Are Python dictionaries necessarily constant-time data structures?
The general view of all forms of hash tables, Python's dictionaries included, is that they are essentially constant-time data structures under normal circumstances. This is not quite true under sufficiently perverse conditions where you have a high degree of collisions in the hashes of the keys, but let's assume that you don't have that for the moment. Ignoring hash collisions, can you treat dictionaries as fast constant-time data structures?
The answer is 'not always', and the path to it has some interesting
and perhaps surprising consequences. The potential problem is
custom hash functions. If the objects
you're using as dictionary keys have a __hash__
method, this
method must be called to return the object hash. This is Python
code, so it's not necessarily going to be fast by comparison with
regular dictionary operations. It may also take a visibly non-constant
amount of time, depending on just how it's computing the hash.

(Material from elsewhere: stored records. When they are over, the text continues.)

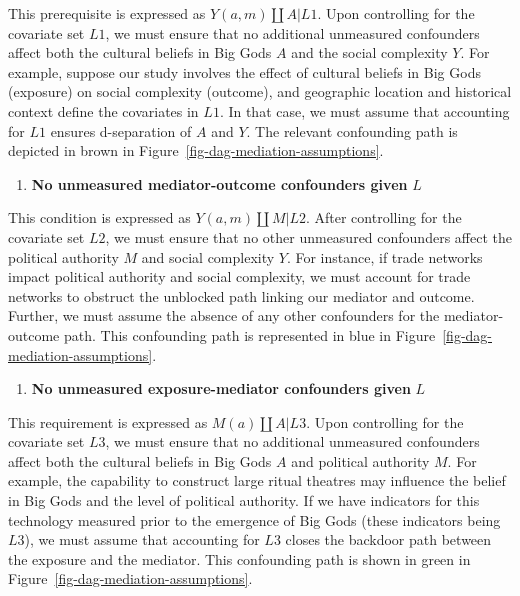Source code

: \documentclass[
  singlecolumn]{article}
\providecommand{\tightlist}{%
  \setlength{\itemsep}{0pt}\setlength{\parskip}{0pt}}\usepackage{longtable,booktabs,array}
\begin{document}
This prerequisite is expressed as \(Y(a,m) \coprod A | L1\). Upon
controlling for the covariate set \(L1\), we must ensure that no
additional unmeasured confounders affect both the cultural beliefs in
Big Gods \(A\) and the social complexity \(Y\). For example, suppose our
study involves the effect of cultural beliefs in Big Gods (exposure) on
social complexity (outcome), and geographic location and historical
context define the covariates in \(L1\). In that case, we must assume
that accounting for \(L1\) ensures d-separation of \(A\) and \(Y\). The
relevant confounding path is depicted in brown in
Figure~\ref{fig-dag-mediation-assumptions}.

\begin{enumerate}
\def\labelenumi{\arabic{enumi}.}
\setcounter{enumi}{1}
\tightlist
\item
  \textbf{No unmeasured mediator-outcome confounders given} \(L\)
\end{enumerate}

This condition is expressed as \(Y(a,m) \coprod M | L2\). After
controlling for the covariate set \(L2\), we must ensure that no other
unmeasured confounders affect the political authority \(M\) and social
complexity \(Y\). For instance, if trade networks impact political
authority and social complexity, we must account for trade networks to
obstruct the unblocked path linking our mediator and outcome. Further,
we must assume the absence of any other confounders for the
mediator-outcome path. This confounding path is represented in blue in
Figure~\ref{fig-dag-mediation-assumptions}.

\begin{enumerate}
\def\labelenumi{\arabic{enumi}.}
\setcounter{enumi}{2}
\tightlist
\item
  \textbf{No unmeasured exposure-mediator confounders given} \(L\)
\end{enumerate}

This requirement is expressed as \(M(a) \coprod A | L3\). Upon
controlling for the covariate set \(L3\), we must ensure that no
additional unmeasured confounders affect both the cultural beliefs in
Big Gods \(A\) and political authority \(M\). For example, the
capability to construct large ritual theatres may influence the belief
in Big Gods and the level of political authority. If we have indicators
for this technology measured prior to the emergence of Big Gods (these
indicators being \(L3\)), we must assume that accounting for \(L3\)
closes the backdoor path between the exposure and the mediator. This
confounding path is shown in green in
Figure~\ref{fig-dag-mediation-assumptions}.
\end{document}
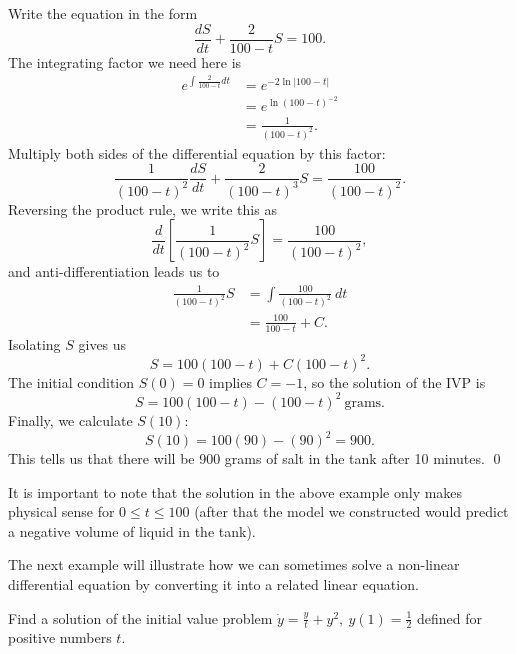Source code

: \documentclass[12pt,letterpaper,twoside]{amsart}
\newcounter{example}
\newcounter{problem}
\newcommand{\example}{\bigskip \noindent {\large {\sc Example \arabic{example}:}} \addtocounter{example}{1}}
\begin{document}
Write the equation in the form
\begin{equation} \frac{dS}{dt} + \frac{2}{100-t} S = 100. \label{example2} \end{equation}
The integrating factor we need here is
\begin{align*} e^{\int \frac{2}{100-t} dt} 
& = e^{-2 \ln |100-t|} \\
& = e^{\ln (100-t)^{-2}} \\
& = \frac{1}{(100-t)^2}.
\end{align*}
Multiply both sides of the differential equation by this factor:
\[ \frac{1}{(100-t)^2}\frac{dS}{dt} + \frac{2}{(100-t)^3} S = \frac{100}{(100-t)^2}.\]
Reversing the product rule, we write this as
\[ \frac{d}{dt} \left[ \frac{1}{(100-t)^2} S \right] = \frac{100}{(100-t)^2},\]
and anti-differentiation leads us to
\begin{align*} \frac{1}{(100-t)^2} S 
& = \int \frac{100}{(100-t)^2} \ dt \\
& = \frac{100}{100-t}+C.
\end{align*}
Isolating $S$ gives us
\[ S = 100(100-t)+C(100-t)^2.\]
The initial condition $S(0)=0$ implies $C=-1$, so the solution of the IVP is
\[ S= 100(100-t)-(100-t)^2 \ \mbox{grams}.\]
Finally,  we calculate $S(10)$:
\[ S(10) = 100(90)-(90)^2=900.\]
This tells us that there will be 900 grams of salt in the tank after 10 minutes.
\qed

It is important to note that the solution in the above example only makes physical sense for $0 \leq t \leq 100$ (after that the model we constructed would predict a negative volume of liquid in the tank).

The next example will illustrate how we can sometimes solve a non-linear differential equation by converting it into a related linear equation.

\example Find a solution of the initial value problem $\dot{y}=\frac{y}{t}+y^2, \ y(1)=\frac{1}{2}$ defined for positive numbers $t$.
\end{document}
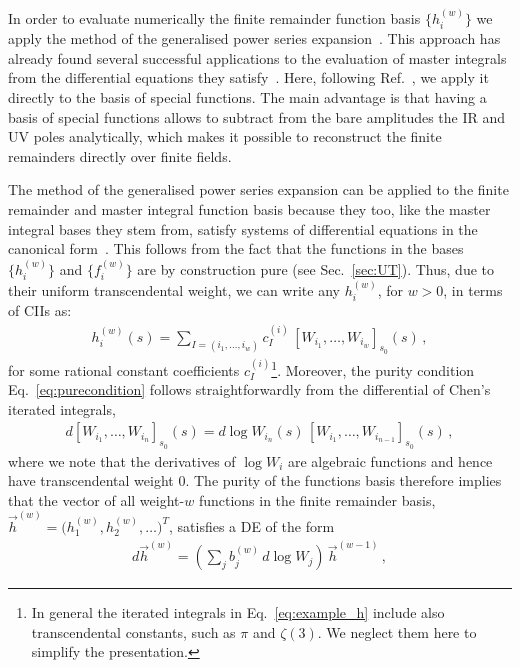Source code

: \documentclass[main.tex]{subfiles}
\begin{document}
In order to evaluate numerically the finite remainder function basis $\{h^{(w)}_i\}$ we apply the method of the generalised power series expansion~\cite{Francesco:2019yqt}. This approach has already found several successful applications to the evaluation of master integrals from the differential equations they satisfy~\cite{Francesco:2019yqt,Bonciani:2019jyb,Frellesvig:2019byn,Abreu:2020jxa,Becchetti:2020wof,Bonciani:2021zzf,abreu2021twoloop}. Here, following Ref.~\cite{Badger:2021nhg}, we apply it directly to the basis of special functions. The main advantage is that having a basis of special functions allows to subtract from the bare amplitudes the IR and UV poles analytically, which makes it possible to reconstruct the finite remainders directly over finite fields. 

The method of the generalised power series expansion can be applied to the finite remainder and master integral function basis because they too, like the master integral bases they stem from, satisfy systems of differential equations in the canonical form~\cite{Henn:2013pwa}. This follows from the fact that the functions in the bases $\{h^{(w)}_i\}$ and $\{f^{(w)}_i\}$ are by construction pure (see Sec.~\ref{sec:UT}). Thus, due to their uniform transcendental weight, we can write any $h^{(w)}_i$, for $w>0$, in terms of CIIs as:
\begin{align} \label{eq:example_h}
h^{(w)}_{i}(s) = \sum_{I = (i_1,\ldots,i_w)} c_I^{(i)} \, \left[W_{i_1}, \ldots, W_{i_w}  \right]_{s_0} (s) \, ,
\end{align}
for some rational constant coefficients $c_I^{(i)}$\footnote{In general the iterated integrals in Eq.~\eqref{eq:example_h} include also transcendental constants, such as $\pi$ and $\zeta(3)$. We neglect them here to simplify the presentation.}.
Moreover, the purity condition Eq.~\ref{eq:purecondition} follows straightforwardly from the differential of Chen's iterated integrals,
\begin{align} \label{eq:ChenDerivative}
d \left[W_{i_1}, \ldots, W_{i_n}  \right]_{s_0} (s) = d \log W_{i_n}(s) \, \left[W_{i_1}, \ldots, W_{i_{n-1}}  \right]_{s_0} (s) \,,
\end{align}
where we note that the derivatives of $\log W_i$ are algebraic functions and hence have transcendental weight $0$.
The purity of the functions basis therefore implies that the vector of all weight-$w$ functions in the finite remainder basis, $\vec{h}^{(w)}= \bigl(h^{(w)}_1, h^{(w)}_2, \ldots \bigr)^T$, satisfies a DE of the form
\begin{align} \label{eq:dhw}
d \vec{h}^{(w)} = \left( \sum_{j} b_j^{(w)} \, d\log W_j  \right) \,  \vec{h}^{(w-1)} \,,
\end{align}
\end{document}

(For instance, hashing even Python strings is actually not a constant time operation; it's linear with the length of the string. It's just that all of the code is in C, so by normal standards you're never going to notice the time differences.)
One of the things that you may want to consider as a result of this
is memoizing the results of any expensive __hash__
method. This
is what Python strings do; if you call hash()
on a string, the
actual hash computation is done only once and afterwards the already
computed (and saved) hash value is just repeated back to you. This
only works for things with immutable hash values, but then if your
objects have hash values at all they should be immutable ones.

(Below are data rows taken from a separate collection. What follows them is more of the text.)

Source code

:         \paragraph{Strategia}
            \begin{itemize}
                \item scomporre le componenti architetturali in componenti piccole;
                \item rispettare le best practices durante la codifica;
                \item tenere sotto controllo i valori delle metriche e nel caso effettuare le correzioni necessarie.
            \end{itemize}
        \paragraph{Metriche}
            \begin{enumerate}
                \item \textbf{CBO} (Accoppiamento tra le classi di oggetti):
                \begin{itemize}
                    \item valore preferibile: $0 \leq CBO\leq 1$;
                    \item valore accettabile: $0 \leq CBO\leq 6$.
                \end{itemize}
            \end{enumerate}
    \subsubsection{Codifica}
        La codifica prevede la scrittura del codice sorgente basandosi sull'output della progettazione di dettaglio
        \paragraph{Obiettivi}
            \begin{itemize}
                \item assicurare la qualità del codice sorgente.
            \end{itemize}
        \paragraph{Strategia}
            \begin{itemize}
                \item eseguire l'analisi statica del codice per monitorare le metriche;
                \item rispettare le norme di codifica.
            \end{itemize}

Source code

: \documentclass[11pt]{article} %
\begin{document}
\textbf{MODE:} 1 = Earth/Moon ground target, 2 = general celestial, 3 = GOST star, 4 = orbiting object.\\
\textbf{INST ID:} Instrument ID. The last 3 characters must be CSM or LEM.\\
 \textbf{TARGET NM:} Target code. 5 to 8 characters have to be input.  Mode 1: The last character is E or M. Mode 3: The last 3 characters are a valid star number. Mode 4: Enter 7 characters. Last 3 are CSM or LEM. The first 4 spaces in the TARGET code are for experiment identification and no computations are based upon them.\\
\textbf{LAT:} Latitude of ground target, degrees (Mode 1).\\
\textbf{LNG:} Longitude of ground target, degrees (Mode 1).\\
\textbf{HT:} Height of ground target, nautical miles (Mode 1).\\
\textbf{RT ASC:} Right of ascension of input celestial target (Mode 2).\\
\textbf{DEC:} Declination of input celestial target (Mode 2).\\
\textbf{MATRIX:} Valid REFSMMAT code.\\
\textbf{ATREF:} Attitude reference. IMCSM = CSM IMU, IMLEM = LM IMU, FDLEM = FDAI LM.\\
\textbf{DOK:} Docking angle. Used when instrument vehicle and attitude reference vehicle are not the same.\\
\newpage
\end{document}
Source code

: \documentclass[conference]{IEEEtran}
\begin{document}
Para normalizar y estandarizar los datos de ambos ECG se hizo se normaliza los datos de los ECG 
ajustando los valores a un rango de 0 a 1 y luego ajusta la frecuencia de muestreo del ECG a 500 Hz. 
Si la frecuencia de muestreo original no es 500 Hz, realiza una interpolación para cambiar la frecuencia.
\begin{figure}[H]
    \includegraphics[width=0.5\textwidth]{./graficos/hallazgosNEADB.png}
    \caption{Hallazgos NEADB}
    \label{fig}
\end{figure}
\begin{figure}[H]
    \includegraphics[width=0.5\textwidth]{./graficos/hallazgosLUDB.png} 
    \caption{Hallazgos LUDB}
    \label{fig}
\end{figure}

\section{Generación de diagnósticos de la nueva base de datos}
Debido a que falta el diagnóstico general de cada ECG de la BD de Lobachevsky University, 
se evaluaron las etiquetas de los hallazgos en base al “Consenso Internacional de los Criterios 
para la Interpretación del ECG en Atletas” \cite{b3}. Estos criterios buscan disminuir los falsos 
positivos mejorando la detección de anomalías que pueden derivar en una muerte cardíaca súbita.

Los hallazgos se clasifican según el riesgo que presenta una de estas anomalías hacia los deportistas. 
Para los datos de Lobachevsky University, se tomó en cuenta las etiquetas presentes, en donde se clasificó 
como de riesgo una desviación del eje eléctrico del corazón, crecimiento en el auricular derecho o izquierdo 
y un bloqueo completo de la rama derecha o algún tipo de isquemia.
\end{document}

The real answer is that all of this is relatively theoretical. I'm
pretty sure that almost no one uses complex custom __hash__
functions for objects defined in Python, although it seems relatively
common to define simple ones that just delegate to the hash of
another object (probably mostly or always a primitive object with
a fast C level hash function). And if you do have objects with
complex __hash__
functions that take noticeable amounts of time,
you're probably not going to be using them as dictionary keys or
set members very often because if you do, well, you'll notice.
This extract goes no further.